Ele discorre um pouco mais sobre não somente essa esperança, como sobre o
futuro do próprio protestantismo latino americano no penúltimo capítulo; chega à conclusão
de que há duas possibilidades para a vertente: ou vive sob a repressão das estruturas
eclesiásticas dominantes, ou recusa-se a viver assim e lida com a dispersão. Assim,
Ou a encontramos [Igreja] como um remanescente, oprimido, dentro das
estruturas eclesiásticas, confiando ainda nas possibilidades de Reforma, ou
como povo espalhado, ovelhas dispersas, ansiando por novas estruturas
comunitárias que sejam expressões e instrumentos de amor e liberdade
(ALVES, 2004, p. 197)
Finalmente o último capítulo; seu título é "As idéias teológicas e os seus caminhos
pelos sulcos institucionais do protestantismo brasileiro". Aqui, o autor conclui sua obra com
uma reflexão bastante pontual: o catolicismo percorreu um caminho que jamais poderíamos
ter imaginado percorrer; se abriu a novos horizontes, recebeu melhor a todos, lutou contra a
própria intolerância. O protestantismo, por sua vez, apesar de carregar em sua essência
uma revolução libertária, acabou escravizado nas amarras do dogmatismo e da hierarquia;
isto o leva a afirmar:
Talvez para se falar do futuro do protestantismo seja necessário se lembrar
do passado do catolicismo. O que nos conduz à visão do vale de ossos
secos, do profeta Ezequiel, que miraculosamente se tornou numa multidão
incontável. Quem diria que a Igreja católica passaria pela metamorfose por
que passou? Ninguém, muito menos os protestantes. Ê possível que, num
futuro talvez não muito distante, o protestantismo se redescubra na sua
própria herança, viva no catolicismo, e que isso conduza ao milagre da cura
da inimizade e se abra para um futuro comum. (ALVES, 2004, pp. 233,234)
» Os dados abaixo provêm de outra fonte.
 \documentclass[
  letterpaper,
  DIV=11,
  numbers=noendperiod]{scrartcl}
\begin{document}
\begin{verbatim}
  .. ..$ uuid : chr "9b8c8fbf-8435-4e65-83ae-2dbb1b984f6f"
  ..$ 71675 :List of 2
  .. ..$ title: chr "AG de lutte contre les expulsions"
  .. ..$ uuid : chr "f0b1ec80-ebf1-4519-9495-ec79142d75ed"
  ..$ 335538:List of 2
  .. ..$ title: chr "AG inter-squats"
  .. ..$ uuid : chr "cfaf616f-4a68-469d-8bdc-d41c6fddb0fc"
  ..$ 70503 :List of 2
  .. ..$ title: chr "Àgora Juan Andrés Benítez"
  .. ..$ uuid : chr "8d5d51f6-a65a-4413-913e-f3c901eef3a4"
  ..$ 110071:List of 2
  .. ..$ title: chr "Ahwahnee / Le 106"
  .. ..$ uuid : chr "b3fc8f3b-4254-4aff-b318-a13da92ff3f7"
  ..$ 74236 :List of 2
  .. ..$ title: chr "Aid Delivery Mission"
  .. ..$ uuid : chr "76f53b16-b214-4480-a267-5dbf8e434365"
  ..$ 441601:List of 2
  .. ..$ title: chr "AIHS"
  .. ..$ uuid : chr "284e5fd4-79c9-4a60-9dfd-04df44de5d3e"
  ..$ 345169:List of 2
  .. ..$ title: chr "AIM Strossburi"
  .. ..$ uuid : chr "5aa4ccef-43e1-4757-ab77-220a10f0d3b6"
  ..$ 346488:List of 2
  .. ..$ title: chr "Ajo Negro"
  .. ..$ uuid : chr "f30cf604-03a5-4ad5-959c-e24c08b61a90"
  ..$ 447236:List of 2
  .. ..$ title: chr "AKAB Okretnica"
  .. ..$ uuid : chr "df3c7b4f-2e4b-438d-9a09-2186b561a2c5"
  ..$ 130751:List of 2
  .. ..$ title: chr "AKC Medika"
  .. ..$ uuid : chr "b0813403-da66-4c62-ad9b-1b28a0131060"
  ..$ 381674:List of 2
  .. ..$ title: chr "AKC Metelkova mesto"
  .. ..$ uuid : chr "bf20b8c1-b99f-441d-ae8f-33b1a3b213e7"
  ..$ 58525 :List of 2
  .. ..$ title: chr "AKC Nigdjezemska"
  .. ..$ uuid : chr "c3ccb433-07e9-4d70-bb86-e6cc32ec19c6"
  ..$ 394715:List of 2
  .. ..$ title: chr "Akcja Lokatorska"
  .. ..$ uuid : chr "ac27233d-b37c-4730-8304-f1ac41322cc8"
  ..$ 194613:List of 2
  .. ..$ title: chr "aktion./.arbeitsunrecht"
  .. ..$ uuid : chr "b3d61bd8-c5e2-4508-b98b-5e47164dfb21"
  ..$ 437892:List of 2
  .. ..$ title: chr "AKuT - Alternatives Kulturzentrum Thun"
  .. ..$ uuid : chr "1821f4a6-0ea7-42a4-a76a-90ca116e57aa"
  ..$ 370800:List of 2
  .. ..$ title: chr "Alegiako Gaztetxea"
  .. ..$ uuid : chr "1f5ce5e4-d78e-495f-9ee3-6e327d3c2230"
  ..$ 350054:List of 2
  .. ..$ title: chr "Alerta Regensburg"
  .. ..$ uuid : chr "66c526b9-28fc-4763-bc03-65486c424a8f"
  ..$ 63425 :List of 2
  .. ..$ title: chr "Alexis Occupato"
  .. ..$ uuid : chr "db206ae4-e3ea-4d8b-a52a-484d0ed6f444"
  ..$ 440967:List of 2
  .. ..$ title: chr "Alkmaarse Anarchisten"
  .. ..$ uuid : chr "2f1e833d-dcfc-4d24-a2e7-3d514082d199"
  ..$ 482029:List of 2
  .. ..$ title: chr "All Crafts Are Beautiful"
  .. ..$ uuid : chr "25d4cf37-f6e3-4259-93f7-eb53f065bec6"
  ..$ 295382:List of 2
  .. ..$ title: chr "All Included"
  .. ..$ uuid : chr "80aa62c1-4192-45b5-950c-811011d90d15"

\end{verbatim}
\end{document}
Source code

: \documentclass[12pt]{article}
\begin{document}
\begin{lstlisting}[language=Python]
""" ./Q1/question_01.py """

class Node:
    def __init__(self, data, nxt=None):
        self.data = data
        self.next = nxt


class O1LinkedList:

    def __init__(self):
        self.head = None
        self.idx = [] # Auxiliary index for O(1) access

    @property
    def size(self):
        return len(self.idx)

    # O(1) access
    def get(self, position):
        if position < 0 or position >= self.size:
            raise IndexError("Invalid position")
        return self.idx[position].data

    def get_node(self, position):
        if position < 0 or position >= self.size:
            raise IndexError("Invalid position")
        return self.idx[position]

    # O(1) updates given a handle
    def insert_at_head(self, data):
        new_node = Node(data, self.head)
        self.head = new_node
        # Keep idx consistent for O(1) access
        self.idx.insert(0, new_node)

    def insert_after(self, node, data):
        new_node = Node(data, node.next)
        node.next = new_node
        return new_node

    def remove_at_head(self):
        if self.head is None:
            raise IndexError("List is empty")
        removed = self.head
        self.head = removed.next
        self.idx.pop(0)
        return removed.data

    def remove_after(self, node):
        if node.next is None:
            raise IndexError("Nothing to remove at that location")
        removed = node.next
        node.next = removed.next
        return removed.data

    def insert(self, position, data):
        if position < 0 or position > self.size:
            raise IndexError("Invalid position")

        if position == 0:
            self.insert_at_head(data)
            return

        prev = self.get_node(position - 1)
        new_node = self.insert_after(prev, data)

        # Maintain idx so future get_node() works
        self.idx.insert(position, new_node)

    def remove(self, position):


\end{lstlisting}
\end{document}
Assim encerra-se a obra "Dogmatismo e Tolerância". O livro, de Rubem Alves, traz à
pauta uma discussão muito importante para o momento em que estamos vivendo
atualmente. Discorrendo um pouco sobre a intolerância que acompanha a história do
protestantismo brasileiro, podemos ver que essa marca ainda permanece, fomentada por
inúmeras outras questões da atualidade como a própria política. Isto mostra, uma vez mais,
que a tese de Alves se mostra realista, já que temos uma presença hierárquica e de poder
penetrando o seio protestante hoje e o influenciado em sua conduta. É uma obra rica, que
apesar de trazer muito da opinião do autor, não deixa de revelar dados históricos
interessantes.
Um ponto negativo está na mudança de estilo literário a qual o livro sofre; no
começo temos um Alves mais poético, e suas críticas e discussões parecem tomar um
formato muito intimista e pessoal. Ao longo da obra, no entanto, ela toma uma forma mais
acadêmica e há certa quebra na leitura. Alguns argumentos usados por Alves também
parecem confundir um pouco a mente daqueles que estão lendo; pois, na tentativa de usar
de exemplos diversos, eles se perdem e fica difícil compreender o ponto em questão, o que,
em determinados momentos, pode tornar o livro pouco acessível. No entanto, o conteúdo
segue sendo bastante pertinente à realidade dos protestantes de hoje, mesmo para aqueles
que seguem uma linha teológica pouco mais conservadora. É completamente possível
dialogar mesmo com divergências, e nesse diálogo certamente somos capazes de aprender
muito com Rubem Alves e sua obra "Dogmatismo e Tolerância".
Referência Bibliográfica:
ALVES, Rubem. Dogmatismo e Tolerância. Loyola, 2004. EPUB.